Teddy is a model of developmental appropriateness, which doesn't always mean his behavior pleases his parents. Teddy's tantrums, his high-energy activity level, his “forgetting,” and defiance are normal for boys his age. His mother knows this, and on days when Teddy tries her patience, it helps her to know that he is just doing his job as a small boy.
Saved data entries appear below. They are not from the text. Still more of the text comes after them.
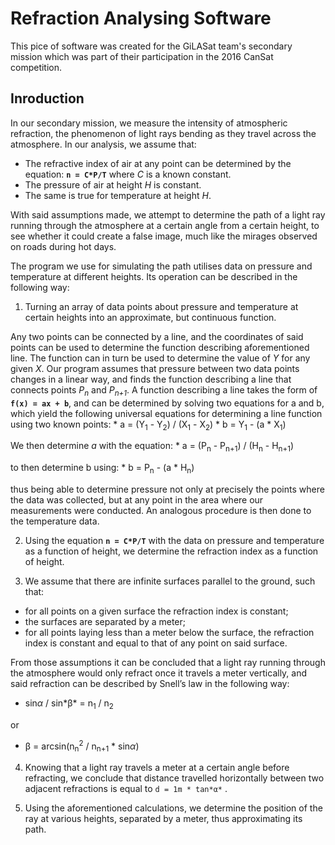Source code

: # Refraction Analysing Software
This pice of software was created for the GiLASat team's secondary mission which was part of their participation in the 2016 CanSat competition.

## Inroduction
In our secondary mission, we measure the intensity of atmospheric refraction, the phenomenon of light rays bending as they travel across the atmosphere. In our analysis, we assume that:
* The refractive index of air at any point can be determined by the equation:
**`n = C*P/T`**
where _C_ is a known constant.
*	The pressure of air at height *H* is constant.
*	The same is true for temperature at height *H*.

With said assumptions made, we attempt to determine the path of a light ray running through the atmosphere at a certain angle from a certain height, to see whether it could create a false image, much like the mirages observed on roads during hot days.

The program we use for simulating the path utilises data on pressure and temperature at different heights. Its operation can be described in the following way:

1.	Turning an array of data points about pressure and temperature at certain heights into an approximate, but continuous function.

  Any two points can be connected by a line, and the coordinates of said points can be used to determine the function describing aforementioned line. The function can in turn be used to determine the value of *Y* for any given *X*. Our program assumes that pressure between two data points changes in a linear way,  and finds the function describing a line that connects points _P<sub>n</sub>_ and _P<sub>n+1</sub>_. A function describing a line takes the form of **`f(x) = ax + b`**, and can be determined by solving two equations for a and b, which yield the following universal equations for determining a line function using two known points:
    *  a = (Y<sub>1</sub> - Y<sub>2</sub>) / (X<sub>1</sub> - X<sub>2</sub>)
    *  b = Y<sub>1</sub> - (a * X<sub>1</sub>)
  
  We then determine _a_ with the equation:
    * a = (P<sub>n</sub> - P<sub>n+1</sub>) / (H<sub>n</sub> - H<sub>n+1</sub>)
    
  to then determine b using:
    * b = P<sub>n</sub> - (a * H<sub>n</sub>)
    
  thus being able to determine pressure not only at precisely the points where the data was collected, but at any point in the area where our measurements were conducted. An analogous procedure is then done to the temperature data.

2.	Using the equation **`n = C*P/T`** with the data on pressure and temperature as a function of height, we determine the refraction index as a function of height.

3.	We assume that there are infinite surfaces parallel to the ground, such that:
 *	for all points on a given surface the refraction index is constant;
 *	the surfaces are separated by a meter;
 *	for all points laying less than a meter below the surface, the refraction index is constant and equal to that of any point on said surface.

  From those assumptions it can be concluded that a light ray running through the atmosphere would only refract once it travels a meter vertically, and said refraction can be described by Snell’s law in the following way:
  
  *  sin⁡*α* / sin*⁡β* = n<sub>1</sub> / n<sub>2</sub>
  
  or
  
  *  β = arcsin⁡(n<sub>n</sub><sup>2</sup> / n<sub>n+1</sub> * sin*α*)

4.	Knowing that a light ray travels a meter at a certain angle before refracting, we conclude that distance travelled horizontally between two adjacent refractions is equal to
 `d = 1m * tan⁡*α*` .

5.	Using the aforementioned calculations, we determine the position of the ray at various heights, separated by a meter, thus approximating its path.

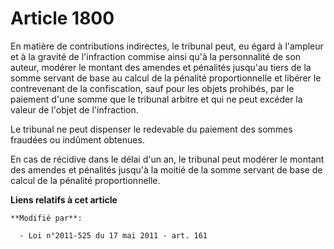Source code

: # Article 1800

En matière de contributions indirectes, le tribunal peut, eu égard à l'ampleur et à la gravité de   l'infraction commise
ainsi qu'à la personnalité de son auteur, modérer le montant des amendes et pénalités jusqu'au tiers de la somme servant de
base au calcul de la pénalité proportionnelle et libérer le contrevenant de la confiscation, sauf pour les objets prohibés,
par le paiement d'une somme que le tribunal arbitre  et qui ne peut excéder la valeur de l'objet de l'infraction. 

Le tribunal ne peut dispenser le redevable du paiement des sommes fraudées ou indûment obtenues. 

En cas de récidive dans le délai d'un an, le tribunal peut modérer le montant des amendes et pénalités jusqu'à la moitié de
la somme servant de base de calcul de la pénalité proportionnelle.

**Liens relatifs à cet article**

	**Modifié par**:

	  - Loi n°2011-525 du 17 mai 2011 - art. 161
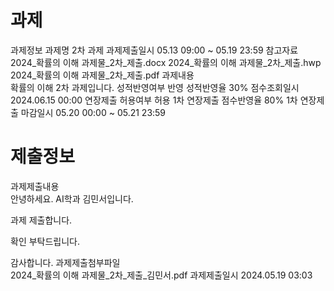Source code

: # 과제
과제정보
과제명	2차 과제
과제제출일시	05.13 09:00 ~ 05.19 23:59
참고자료	
2024_확률의 이해 과제물_2차_제출.docx
2024_확률의 이해 과제물_2차_제출.hwp
2024_확률의 이해 과제물_2차_제출.pdf
과제내용	
확률의 이해 2차 과제입니다.
성적반영여부	반영
성적반영율	30%
점수조회일시	2024.06.15 00:00
연장제출 허용여부	허용
1차 연장제출 점수반영율	80%
1차 연장제출 마감일시	05.20 00:00 ~ 05.21 23:59

# 제출정보
과제제출내용	
안녕하세요.
AI학과 김민서입니다.

과제 제출합니다.

확인 부탁드립니다.

감사합니다.
과제제출첨부파일	
2024_확률의 이해 과제물_2차_제출_김민서.pdf
과제제출일시	2024.05.19 03:03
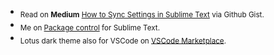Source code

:
+ <sub>Read on **Medium** [How to Sync Settings in Sublime Text](https://luxelego.medium.com/how-to-sync-your-sublime-text-settings-on-github-gist-3431aae118ae) via Github Gist.</sub>
+ <sub>Me on [Package control](https://packagecontrol.io/browse/authors/luxelego) for Sublime Text.</sub>
+ <sub>Lotus dark theme also for VSCode on [VSCode Marketplace](https://marketplace.visualstudio.com/items?itemName=Yoko-Luxelego.lotus).</sub>
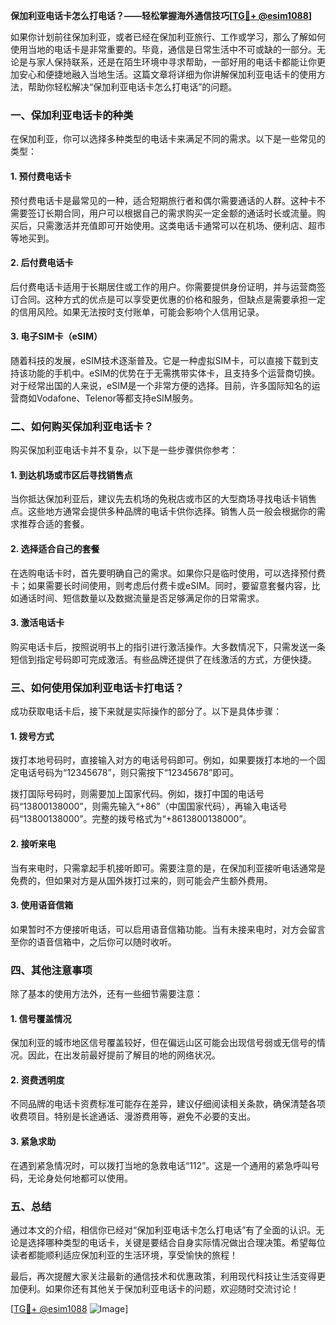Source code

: **保加利亚电话卡怎么打电话？——轻松掌握海外通信技巧[[TG💪+ @esim1088](https://t.me/s/esim1088)]**

如果你计划前往保加利亚，或者已经在保加利亚旅行、工作或学习，那么了解如何使用当地的电话卡是非常重要的。毕竟，通信是日常生活中不可或缺的一部分。无论是与家人保持联系，还是在陌生环境中寻求帮助，一部好用的电话卡都能让你更加安心和便捷地融入当地生活。这篇文章将详细为你讲解保加利亚电话卡的使用方法，帮助你轻松解决“保加利亚电话卡怎么打电话”的问题。

### 一、保加利亚电话卡的种类

在保加利亚，你可以选择多种类型的电话卡来满足不同的需求。以下是一些常见的类型：

#### 1. **预付费电话卡**
预付费电话卡是最常见的一种，适合短期旅行者和偶尔需要通话的人群。这种卡不需要签订长期合同，用户可以根据自己的需求购买一定金额的通话时长或流量。购买后，只需激活并充值即可开始使用。这类电话卡通常可以在机场、便利店、超市等地买到。

#### 2. **后付费电话卡**
后付费电话卡适用于长期居住或工作的用户。你需要提供身份证明，并与运营商签订合同。这种方式的优点是可以享受更优惠的价格和服务，但缺点是需要承担一定的信用风险。如果无法按时支付账单，可能会影响个人信用记录。

#### 3. **电子SIM卡（eSIM）**
随着科技的发展，eSIM技术逐渐普及。它是一种虚拟SIM卡，可以直接下载到支持该功能的手机中。eSIM的优势在于无需携带实体卡，且支持多个运营商切换。对于经常出国的人来说，eSIM是一个非常方便的选择。目前，许多国际知名的运营商如Vodafone、Telenor等都支持eSIM服务。

### 二、如何购买保加利亚电话卡？

购买保加利亚电话卡并不复杂，以下是一些步骤供你参考：

#### 1. **到达机场或市区后寻找销售点**
当你抵达保加利亚后，建议先去机场的免税店或市区的大型商场寻找电话卡销售点。这些地方通常会提供多种品牌的电话卡供你选择。销售人员一般会根据你的需求推荐合适的套餐。

#### 2. **选择适合自己的套餐**
在选购电话卡时，首先要明确自己的需求。如果你只是临时使用，可以选择预付费卡；如果需要长时间使用，则考虑后付费卡或eSIM。同时，要留意套餐内容，比如通话时间、短信数量以及数据流量是否足够满足你的日常需求。

#### 3. **激活电话卡**
购买电话卡后，按照说明书上的指引进行激活操作。大多数情况下，只需发送一条短信到指定号码即可完成激活。有些品牌还提供了在线激活的方式，方便快捷。

### 三、如何使用保加利亚电话卡打电话？

成功获取电话卡后，接下来就是实际操作的部分了。以下是具体步骤：

#### 1. **拨号方式**
拨打本地号码时，直接输入对方的电话号码即可。例如，如果要拨打本地的一个固定电话号码为“12345678”，则只需按下“12345678”即可。

拨打国际号码时，则需要加上国家代码。例如，拨打中国的电话号码“13800138000”，则需先输入“+86”（中国国家代码），再输入电话号码“13800138000”。完整的拨号格式为“+8613800138000”。

#### 2. **接听来电**
当有来电时，只需拿起手机接听即可。需要注意的是，在保加利亚接听电话通常是免费的，但如果对方是从国外拨打过来的，则可能会产生额外费用。

#### 3. **使用语音信箱**
如果暂时不方便接听电话，可以启用语音信箱功能。当有未接来电时，对方会留言至你的语音信箱中，之后你可以随时收听。

### 四、其他注意事项

除了基本的使用方法外，还有一些细节需要注意：

#### 1. **信号覆盖情况**
保加利亚的城市地区信号覆盖较好，但在偏远山区可能会出现信号弱或无信号的情况。因此，在出发前最好提前了解目的地的网络状况。

#### 2. **资费透明度**
不同品牌的电话卡资费标准可能存在差异，建议仔细阅读相关条款，确保清楚各项收费项目。特别是长途通话、漫游费用等，避免不必要的支出。

#### 3. **紧急求助**
在遇到紧急情况时，可以拨打当地的急救电话“112”。这是一个通用的紧急呼叫号码，无论身处何地都可以使用。

### 五、总结

通过本文的介绍，相信你已经对“保加利亚电话卡怎么打电话”有了全面的认识。无论是选择哪种类型的电话卡，关键是要结合自身实际情况做出合理决策。希望每位读者都能顺利适应保加利亚的生活环境，享受愉快的旅程！

最后，再次提醒大家关注最新的通信技术和优惠政策，利用现代科技让生活变得更加便利。如果你还有其他关于保加利亚电话卡的问题，欢迎随时交流讨论！

[[TG💪+ @esim1088](https://t.me/s/esim1088) ![Image](https://i.postimg.cc/4NQfJmqS/Snipaste-2025-05-13-00-14-12.png)]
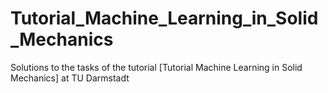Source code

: # Tutorial_Machine_Learning_in_Solid_Mechanics
Solutions to the tasks of the tutorial [Tutorial Machine Learning in Solid Mechanics] at TU Darmstadt
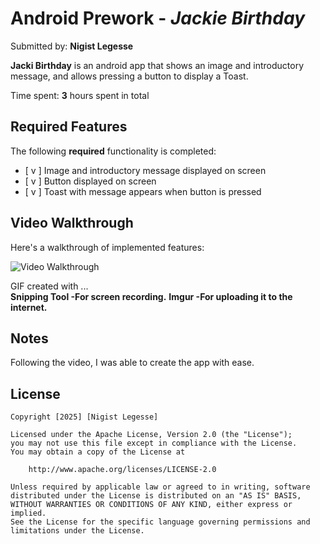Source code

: # Android Prework - *Jackie Birthday*

Submitted by: **Nigist Legesse**

**Jacki Birthday** is an android app that shows an image and introductory message, and allows pressing a button to display a Toast. 

Time spent: **3** hours spent in total

## Required Features

The following **required** functionality is completed:

* [ v ] Image and introductory message displayed on screen
* [ v ] Button displayed on screen
* [ v ] Toast with message appears when button is pressed 



## Video Walkthrough

Here's a walkthrough of implemented features:

<img src='https://imgur.com/a/hv4jF8c' title='Video Walkthrough' width='' alt='Video Walkthrough' />

<!-- Replace this with whatever GIF tool you used! -->
GIF created with ...  
**Snipping Tool -For screen recording.**
**Imgur -For uploading it to the internet.**

## Notes

Following the video, I was able to create the app with ease.

## License

    Copyright [2025] [Nigist Legesse]

    Licensed under the Apache License, Version 2.0 (the "License");
    you may not use this file except in compliance with the License.
    You may obtain a copy of the License at

        http://www.apache.org/licenses/LICENSE-2.0

    Unless required by applicable law or agreed to in writing, software
    distributed under the License is distributed on an "AS IS" BASIS,
    WITHOUT WARRANTIES OR CONDITIONS OF ANY KIND, either express or implied.
    See the License for the specific language governing permissions and
    limitations under the License.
Learning about child development will help you take your son's behavior less personally and see it as simply a stage on his journey toward maturity. Parenting classes, child-development classes, or good parenting books, websites, and magazines can all be sources of information about why your son does what he does. Understanding developmental appropriateness will allow you to help your son learn the skills and values he needs.